Continuous improvement isn’t just a buzzword—it’s a vital part of any thriving engineering culture.
- Why it matters: Embracing continuous improvement transforms teams and organizations by enhancing productivity, quality, engagement, and adaptability.
Here’s how to foster a culture of continuous improvement:
- Learn
- Lead by example. Share your learning experiences. Normalize sharing and imperfection from the top down.
- Foster curiosity. Encourage questions and exploration. Ask questions, and avoid starting with “I have a dumb question”.
- Create a safe space. Allow room for mistakes and learning. Discuss as a group to normalize retros on personal mistakes.
- Give feedback
- Conduct regular reviews. This could be a code review or a general check-in.
- Keep an open communication channel. Maintain a feedback-friendly environment. If everyone feels comfortable providing feedback, you’ll all learn from each other much faster.
- Iterate on processes. Make incremental cultural changes. What works now may not work later. Gather feedback, test, and adjust.
- Recognize effort
- Celebrate successes. Acknowledge achievements, big and small. Bottom line: Cultural changes have to be incremental. If you try to change too much at once, your team will push back. This is why continuous improvement is so important; it’s an ongoing journey.
Diving deeper
We’re always looking for ways to learn, grow, and enhance our processes, and as engineering leaders, fostering this mindset can lead to significant benefits for both our teams and our company. Remember that culture is not “we’re going to do something new this week”; it’s ingrained in the everyday processes of a team or organization.
Why should we be thinking about continuous improvement?
- Enhanced productivity: If you’re constantly looking for improvements, you’ll continue to increase productivity.
- Higher quality work: Thinking beyond process, if we continue to seek opportunities to become better from a technical or deliverable perspective, we’ll produce better work.
- Increased engagement: Continuous improvement is investing in your team, and investing in your team increases their level engagement within the organization.
- Adaptability: If you’re already used to changing the way you work, when you have to change the way you work, you’re going to be much more prepared to act.
So how do we build this culture of continuous improvement? I think about continuous improvement from three angles: learning, feedback, and recognition.
Learning: One of the keys to continuous improvement is cultivating a learning mindset within your team. I talk about this topic across many of my newsletters, but to summarize for the sake of continuous improvement, I’d recommend looking into a few strategies:
- Lead by example. I talk about this all the time. Share your own learning experiences and encourage others to do the same. You know I love reading leadership books, which absolutely contribute to my practicing as an engineering leader.

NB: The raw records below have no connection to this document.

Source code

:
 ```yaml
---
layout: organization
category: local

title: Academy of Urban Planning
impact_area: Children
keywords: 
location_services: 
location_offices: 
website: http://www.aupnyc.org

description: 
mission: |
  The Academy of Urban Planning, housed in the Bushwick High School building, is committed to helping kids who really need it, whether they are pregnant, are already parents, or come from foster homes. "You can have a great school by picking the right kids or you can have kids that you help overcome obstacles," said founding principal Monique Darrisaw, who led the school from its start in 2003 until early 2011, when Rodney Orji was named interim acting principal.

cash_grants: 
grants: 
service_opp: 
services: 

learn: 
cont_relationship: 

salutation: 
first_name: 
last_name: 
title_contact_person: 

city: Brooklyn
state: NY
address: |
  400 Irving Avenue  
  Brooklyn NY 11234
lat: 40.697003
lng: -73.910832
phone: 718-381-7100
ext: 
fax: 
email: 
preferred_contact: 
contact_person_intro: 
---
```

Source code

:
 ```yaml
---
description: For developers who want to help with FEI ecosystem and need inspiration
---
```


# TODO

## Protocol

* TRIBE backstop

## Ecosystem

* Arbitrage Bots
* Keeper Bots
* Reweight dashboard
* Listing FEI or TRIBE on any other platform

- Foster curiosity. Encourage your team to ask questions and explore new ideas. You should be asking questions too. The more you move into management, the less you’ll likely be involved in the deep technical decisions your team needs to make. I learn a ton from my team in this regard.

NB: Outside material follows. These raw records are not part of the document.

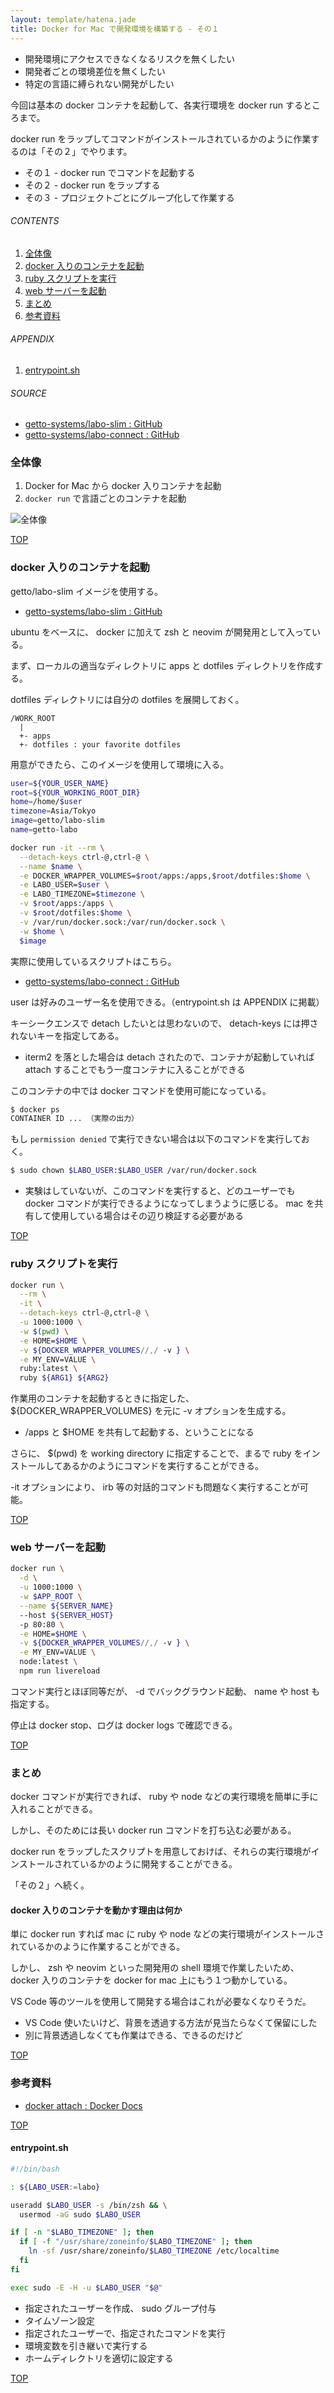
 ```yaml
---
layout: template/hatena.jade
title: Docker for Mac で開発環境を構築する - その１
---
```

<a id="top"></a>

- 開発環境にアクセスできなくなるリスクを無くしたい
- 開発者ごとの環境差位を無くしたい
- 特定の言語に縛られない開発がしたい

今回は基本の docker コンテナを起動して、各実行環境を docker run するところまで。

docker run をラップしてコマンドがインストールされているかのように作業するのは「その２」でやります。

- その１ - docker run でコマンドを起動する
- その２ - docker run をラップする
- その３ - プロジェクトごとにグループ化して作業する

###### CONTENTS

1. [全体像](#development-flow)
1. [docker 入りのコンテナを起動](#run-docker-container)
1. [ruby スクリプトを実行](#run-ruby-script)
1. [web サーバーを起動](#run-web-server)
1. [まとめ](#postscript)
1. [参考資料](#reference)

###### APPENDIX

1. [entrypoint.sh](#entrypoint)

###### SOURCE

- [getto-systems/labo-slim : GitHub](https://github.com/getto-systems/labo-slim)
- [getto-systems/labo-connect : GitHub](https://github.com/getto-systems/labo-connect)


<a id="development-flow"></a>
### 全体像

1. Docker for Mac から docker 入りコンテナを起動
1. `docker run` で言語ごとのコンテナを起動

![全体像](https://i.gyazo.com/c5bb4d0c566fb9daf0fe604ef9c53558.png)


[TOP](#top)
<a id="run-docker-container"></a>
### docker 入りのコンテナを起動

getto/labo-slim イメージを使用する。

- [getto-systems/labo-slim : GitHub](https://github.com/getto-systems/labo-slim)

ubuntu をベースに、 docker に加えて zsh と neovim が開発用として入っている。

まず、ローカルの適当なディレクトリに apps と dotfiles ディレクトリを作成する。

dotfiles ディレクトリには自分の dotfiles を展開しておく。

```
/WORK_ROOT
  |
  +- apps
  +- dotfiles : your favorite dotfiles
```

用意ができたら、このイメージを使用して環境に入る。

```bash
user=${YOUR_USER_NAME}
root=${YOUR_WORKING_ROOT_DIR}
home=/home/$user
timezone=Asia/Tokyo
image=getto/labo-slim
name=getto-labo

docker run -it --rm \
  --detach-keys ctrl-@,ctrl-@ \
  --name $name \
  -e DOCKER_WRAPPER_VOLUMES=$root/apps:/apps,$root/dotfiles:$home \
  -e LABO_USER=$user \
  -e LABO_TIMEZONE=$timezone \
  -v $root/apps:/apps \
  -v $root/dotfiles:$home \
  -v /var/run/docker.sock:/var/run/docker.sock \
  -w $home \
  $image
```

実際に使用しているスクリプトはこちら。

- [getto-systems/labo-connect : GitHub](https://github.com/getto-systems/labo-connect)

user は好みのユーザー名を使用できる。（entrypoint.sh は APPENDIX に掲載）

キーシークエンスで detach したいとは思わないので、 detach-keys には押されないキーを指定してある。

- iterm2 を落とした場合は detach されたので、コンテナが起動していれば attach することでもう一度コンテナに入ることができる

このコンテナの中では docker コマンドを使用可能になっている。

```bash
$ docker ps
CONTAINER ID ... （実際の出力）
```

もし `permission denied` で実行できない場合は以下のコマンドを実行しておく。

```bash
$ sudo chown $LABO_USER:$LABO_USER /var/run/docker.sock
```

- 実験はしていないが、このコマンドを実行すると、どのユーザーでも docker コマンドが実行できるようになってしまうように感じる。 mac を共有して使用している場合はその辺り検証する必要がある


[TOP](#top)
<a id="run-ruby-script"></a>
### ruby スクリプトを実行

```bash
docker run \
  --rm \
  -it \
  --detach-keys ctrl-@,ctrl-@ \
  -u 1000:1000 \
  -w $(pwd) \
  -e HOME=$HOME \
  -v ${DOCKER_WRAPPER_VOLUMES//,/ -v } \
  -e MY_ENV=VALUE \
  ruby:latest \
  ruby ${ARG1} ${ARG2}
```

作業用のコンテナを起動するときに指定した、 ${DOCKER_WRAPPER_VOLUMES} を元に -v オプションを生成する。

- /apps と $HOME を共有して起動する、ということになる

さらに、 $(pwd) を working directory に指定することで、まるで ruby をインストールしてあるかのようにコマンドを実行することができる。

-it オプションにより、 irb 等の対話的コマンドも問題なく実行することが可能。


[TOP](#top)
<a id="run-web-server"></a>
### web サーバーを起動

```bash
docker run \
  -d \
  -u 1000:1000 \
  -w $APP_ROOT \
  --name ${SERVER_NAME}
  --host ${SERVER_HOST}
  -p 80:80 \
  -e HOME=$HOME \
  -v ${DOCKER_WRAPPER_VOLUMES//,/ -v } \
  -e MY_ENV=VALUE \
  node:latest \
  npm run livereload
```

コマンド実行とほぼ同等だが、 -d でバックグラウンド起動、 name や host も指定する。

停止は docker stop、ログは docker logs で確認できる。


[TOP](#top)
<a id="postscript"></a>
### まとめ

docker コマンドが実行できれば、 ruby や node などの実行環境を簡単に手に入れることができる。

しかし、そのためには長い docker run コマンドを打ち込む必要がある。

docker run をラップしたスクリプトを用意しておけば、それらの実行環境がインストールされているかのように開発することができる。

「その２」へ続く。


#### docker 入りのコンテナを動かす理由は何か

単に docker run すれば mac に ruby や node などの実行環境がインストールされているかのように作業することができる。

しかし、 zsh や neovim といった開発用の shell 環境で作業したいため、 docker 入りのコンテナを docker for mac 上にもう１つ動かしている。

VS Code 等のツールを使用して開発する場合はこれが必要なくなりそうだ。

- VS Code 使いたいけど、背景を透過する方法が見当たらなくて保留にした
- 別に背景透過しなくても作業はできる、できるのだけど


[TOP](#top)
<a id="reference"></a>
### 参考資料

- [docker attach : Docker Docs](https://docs.docker.com/engine/reference/commandline/attach/)


[TOP](#top)
<a id="entrypoint"></a>
#### entrypoint.sh

```bash
#!/bin/bash

: ${LABO_USER:=labo}

useradd $LABO_USER -s /bin/zsh && \
  usermod -aG sudo $LABO_USER

if [ -n "$LABO_TIMEZONE" ]; then
  if [ -f "/usr/share/zoneinfo/$LABO_TIMEZONE" ]; then
    ln -sf /usr/share/zoneinfo/$LABO_TIMEZONE /etc/localtime
  fi
fi

exec sudo -E -H -u $LABO_USER "$@"
```

- 指定されたユーザーを作成、 sudo グループ付与
- タイムゾーン設定
- 指定されたユーザーで、指定されたコマンドを実行
- 環境変数を引き継いで実行する
- ホームディレクトリを適切に設定する


[TOP](#top)

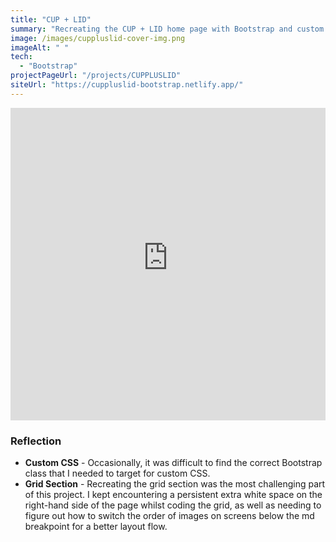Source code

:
 ```yaml
---
title: "CUP + LID"
summary: "Recreating the CUP + LID home page with Bootstrap and custom CSS"
image: /images/cuppluslid-cover-img.png
imageAlt: " "
tech:
  - "Bootstrap"
projectPageUrl: "/projects/CUPPLUSLID"
siteUrl: "https://cuppluslid-bootstrap.netlify.app/"
---
```

<iframe class="mb-5" src="https://cuppluslid-bootstrap.netlify.app/" width="100%" height="500px" frameborder="0"> 
</iframe>

### Reflection  

* **Custom CSS** - Occasionally, it was difficult to find the correct Bootstrap class that I needed to target for custom CSS.  
* **Grid Section** - Recreating the grid section was the most challenging part of this project. I kept encountering a persistent extra white space on the right-hand side of the page whilst coding the grid, as well as needing to figure out how to switch the order of images on screens below the md breakpoint for a better layout flow. 
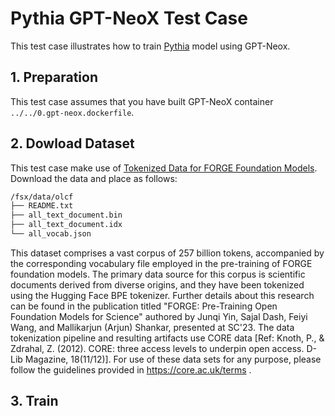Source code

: 
# Pythia GPT-NeoX Test Case <!-- omit in toc -->

This test case illustrates how to train [Pythia](https://arxiv.org/abs/2304.01373) model using GPT-Neox. 

## 1. Preparation

This test case assumes that you have built GPT-NeoX container `../../0.gpt-neox.dockerfile`.

## 2. Dowload Dataset 

This test case make use of [Tokenized Data for FORGE Foundation Models](https://doi.ccs.ornl.gov/ui/doi/453). Download the data and place as follows:

```bash
/fsx/data/olcf
├── README.txt
├── all_text_document.bin
├── all_text_document.idx
└── all_vocab.json
```

This dataset comprises a vast corpus of 257 billion tokens, accompanied by the corresponding vocabulary file employed in the pre-training of FORGE foundation models. The primary data source for this corpus is scientific documents derived from diverse origins, and they have been tokenized using the Hugging Face BPE tokenizer. Further details about this research can be found in the publication titled "FORGE: Pre-Training Open Foundation Models for Science" authored by Junqi Yin, Sajal Dash, Feiyi Wang, and Mallikarjun (Arjun) Shankar, presented at SC'23. The data tokenization pipeline and resulting artifacts use CORE data [Ref: Knoth, P., & Zdrahal, Z. (2012). CORE: three access levels to underpin open access. D-Lib Magazine, 18(11/12)]. For use of these data sets for any purpose, please follow the guidelines provided in https://core.ac.uk/terms .

## 3. Train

- Create safe spaces. Ensure your team feels comfortable sharing their mistakes and learning from them. We have a section on our weekly meeting to discuss regressions for this reason. Project post-mortems are also a huge help (and a newsletter topic I’ll be covering in the coming weeks).

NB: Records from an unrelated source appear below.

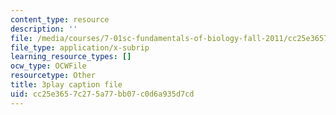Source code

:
 ```yaml
---
content_type: resource
description: ''
file: /media/courses/7-01sc-fundamentals-of-biology-fall-2011/cc25e3657c275a77bb07c0d6a935d7cd_0ZxeQqtAVl0.vtt
file_type: application/x-subrip
learning_resource_types: []
ocw_type: OCWFile
resourcetype: Other
title: 3play caption file
uid: cc25e365-7c27-5a77-bb07-c0d6a935d7cd
---
```


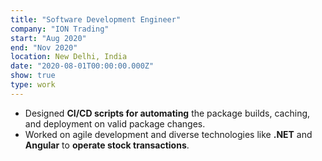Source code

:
 ```yaml
---
title: "Software Development Engineer"
company: "ION Trading"
start: "Aug 2020"
end: "Nov 2020"
location: New Delhi, India
date: "2020-08-01T00:00:00.000Z"
show: true
type: work
---
```


- Designed **CI/CD scripts for automating** the package builds, caching, and deployment on valid package changes.
- Worked on agile development and diverse technologies like **.NET** and **Angular** to **operate stock transactions**.
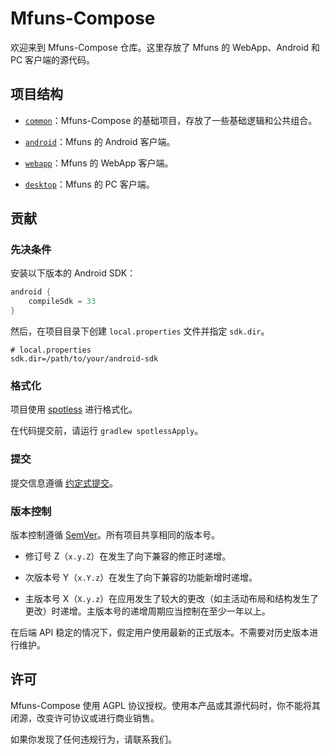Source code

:# Mfuns-Compose

欢迎来到 Mfuns-Compose 仓库。这里存放了 Mfuns 的 WebApp、Android 和 PC 客户端的源代码。

## 项目结构

- [`common`](https://github.com/Mfuns-cn/Mfuns-Compose/tree/master/common)：Mfuns-Compose 的基础项目，存放了一些基础逻辑和公共组合。

- [`android`](https://github.com/Mfuns-cn/Mfuns-Compose/tree/master/android)：Mfuns 的 Android 客户端。

- [`webapp`](https://github.com/Mfuns-cn/Mfuns-Compose/tree/master/webapp)：Mfuns 的 WebApp 客户端。

- [`desktop`](https://github.com/Mfuns-cn/Mfuns-Compose/tree/master/desktop)：Mfuns 的 PC 客户端。

## 贡献

### 先决条件

安装以下版本的 Android SDK：

```groovy
android {
    compileSdk = 33
}
```

然后，在项目目录下创建 `local.properties` 文件并指定 `sdk.dir`。

```properties
# local.properties
sdk.dir=/path/to/your/android-sdk
```

### 格式化

项目使用 [spotless](https://github.com/diffplug/spotless) 进行格式化。

在代码提交前，请运行 `gradlew spotlessApply`。

### 提交

提交信息遵循 [约定式提交](https://www.conventionalcommits.org/zh-hans/)。

### 版本控制

版本控制遵循 [SemVer](https://semver.org/lang/zh-CN/)。所有项目共享相同的版本号。

- 修订号 Z（`x.y.Z`）在发生了向下兼容的修正时递增。

- 次版本号 Y（`x.Y.z`）在发生了向下兼容的功能新增时递增。

- 主版本号 X（`X.y.z`）在应用发生了较大的更改（如主活动布局和结构发生了更改）时递增。主版本号的递增周期应当控制在至少一年以上。

在后端 API 稳定的情况下，假定用户使用最新的正式版本。不需要对历史版本进行维护。

## 许可

Mfuns-Compose 使用 AGPL 协议授权。使用本产品或其源代码时，你不能将其闭源，改变许可协议或进行商业销售。

如果你发现了任何违规行为，请联系我们。
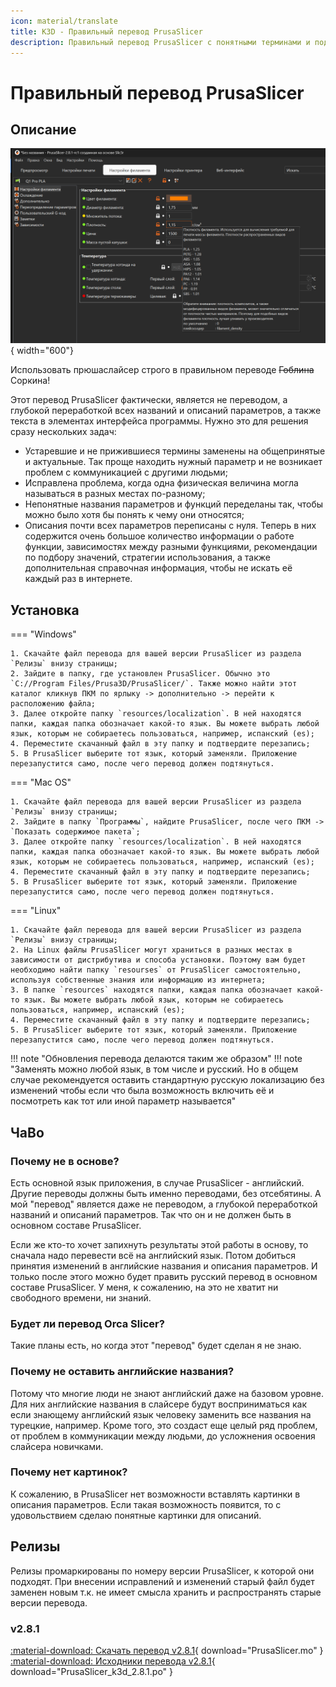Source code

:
 ```yaml
---
icon: material/translate
title: K3D - Правильный перевод PrusaSlicer
description: Правильный перевод PrusaSlicer с понятными терминами и подробными описаниями параметров
---
```


# Правильный перевод PrusaSlicer

## Описание

![PrusaSlicer](./pics/ps_translation_index.png){ width="600"}

Использовать прюшаслайсер строго в правильном переводе ~~Гоблина~~ Соркина!

Этот перевод PrusaSlicer фактически, является не переводом, а глубокой переработкой всех названий и описаний параметров, а также текста в элементах интерфейса программы. Нужно это для решения сразу нескольких задач:

- Устаревшие и не прижившиеся термины заменены на общепринятые и актуальные. Так проще находить нужный параметр и не возникает проблем с коммуникацией с другими людьми;
- Исправлена проблема, когда одна физическая величина могла называться в разных местах по-разному;
- Непонятные названия параметров и функций переделаны так, чтобы можно было хотя бы понять к чему они относятся;
- Описания почти всех параметров переписаны с нуля. Теперь в них содержится очень большое количество информации о работе функции, зависимостях между разными функциями, рекомендации по подбору значений, стратегии использования, а также дополнительная справочная информация, чтобы не искать её каждый раз в интернете.

## Установка

=== "Windows"

    1. Скачайте файл перевода для вашей версии PrusaSlicer из раздела `Релизы` внизу страницы;
    2. Зайдите в папку, где установлен PrusaSlicer. Обычно это `C://Program Files/Prusa3D/PrusaSlicer/`. Также можно найти этот каталог кликнув ПКМ по ярлыку -> дополнительно -> перейти к расположению файла;
    3. Далее откройте папку `resources/localization`. В ней находятся папки, каждая папка обозначает какой-то язык. Вы можете выбрать любой язык, которым не собираетесь пользоваться, например, испанский (es);
    4. Переместите скачанный файл в эту папку и подтвердите перезапись;
    5. В PrusaSlicer выберите тот язык, который заменяли. Приложение перезапустится само, после чего перевод должен подтянуться.

=== "Mac OS"

    1. Скачайте файл перевода для вашей версии PrusaSlicer из раздела `Релизы` внизу страницы;
    2. Зайдите в папку `Программы`, найдите PrusaSlicer, после чего ПКМ -> `Показать содержимое пакета`;
    3. Далее откройте папку `resources/localization`. В ней находятся папки, каждая папка обозначает какой-то язык. Вы можете выбрать любой язык, которым не собираетесь пользоваться, например, испанский (es);
    4. Переместите скачанный файл в эту папку и подтвердите перезапись;
    5. В PrusaSlicer выберите тот язык, который заменяли. Приложение перезапустится само, после чего перевод должен подтянуться.

=== "Linux"

    1. Скачайте файл перевода для вашей версии PrusaSlicer из раздела `Релизы` внизу страницы;
    2. На Linux файлы PrusaSlicer могут храниться в разных местах в зависимости от дистрибутива и способа установки. Поэтому вам будет необходимо найти папку `resourses` от PrusaSlicer самостоятельно, используя собственные знания или информацию из интернета;
    3. В папке `resources` находятся папки, каждая папка обозначает какой-то язык. Вы можете выбрать любой язык, которым не собираетесь пользоваться, например, испанский (es);
    4. Переместите скачанный файл в эту папку и подтвердите перезапись;
    5. В PrusaSlicer выберите тот язык, который заменяли. Приложение перезапустится само, после чего перевод должен подтянуться.

!!! note "Обновления перевода делаются таким же образом"
!!! note "Заменять можно любой язык, в том числе и русский. Но в общем случае рекомендуется оставить стандартную русскую локализацию без изменений чтобы если что была возможность включить её и посмотреть как тот или иной параметр называется"

## ЧаВо

### Почему не в основе?

Есть основной язык приложения, в случае PrusaSlicer - английский. Другие переводы должны быть именно переводами, без отсебятины. А мой "перевод" является даже не переводом, а глубокой переработкой названий и описаний параметров. Так что он и не должен быть в основном составе PrusaSlicer.

Если же кто-то хочет запихнуть результаты этой работы в основу, то сначала надо перевести всё на английский язык. Потом добиться принятия изменений в английские названия и описания параметров. И только после этого можно будет править русский перевод в основном составе PrusaSlicer. У меня, к сожалению, на это не хватит ни свободного времени, ни знаний.

### Будет ли перевод Orca Slicer?

Такие планы есть, но когда этот "перевод" будет сделан я не знаю.

### Почему не оставить английские названия?

Потому что многие люди не знают английский даже на базовом уровне. Для них английские названия в слайсере будут восприниматься как если знающему английский язык человеку заменить все названия на турецкие, например. Кроме того, это создаст еще целый ряд проблем, от проблем в коммуникации между людьми, до усложнения освоения слайсера новичками.

### Почему нет картинок?

К сожалению, в PrusaSlicer нет возможности вставлять картинки в описания параметров. Если такая возможность появится, то с удовольствием сделаю понятные картинки для описаний.

## Релизы

Релизы промаркированы по номеру версии PrusaSlicer, к которой они подходят. При внесении исправлений и изменений старый файл будет заменен новым т.к. не имеет смысла хранить и распространять старые версии перевода.

### v2.8.1

[:material-download: Скачать перевод v2.8.1](./translations/2.8.1.mo){ download="PrusaSlicer.mo" }
[:material-download: Исходники перевода v2.8.1](./translations/2.8.1.po){ download="PrusaSlicer_k3d_2.8.1.po" }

Feedback: Speaking of topics I never stop talking about… Feedback is absolutely critical for continuous improvement. I implement feedback loops in a few different ways:
- Regular reviews. This may be a code review or just a check-in on how a project is panning out. Just an easy check-in to get a pulse on how things are progressing without getting too in the weeds.
- Open communication. My team knows if I have feedback to give them, we’re going to talk about it. And I encourage them to do the same with me. If I’ve done something they didn’t like or they need more guidance on something, they know they can come to me and we’re going to talk about it.
- Iterative processes. Sweeping cultural changes don’t work. Provide feedback in an iterative manner and build from there. Don’t try to change everything in one go.
Recognition: Lastly, recognition and rewards play a significant role in maintaining a culture of continuous improvement. People generally like being recognized for their work, be it in public or just a private DM saying “hey, good job on delivering X project”.
- The general idea here is to celebrate successes of any size. No matter how big or small, successes are worth celebrating and being known. Some get shared at the company level in our #general channel, while others are at the #engineering level or just in our team meeting or 1:1.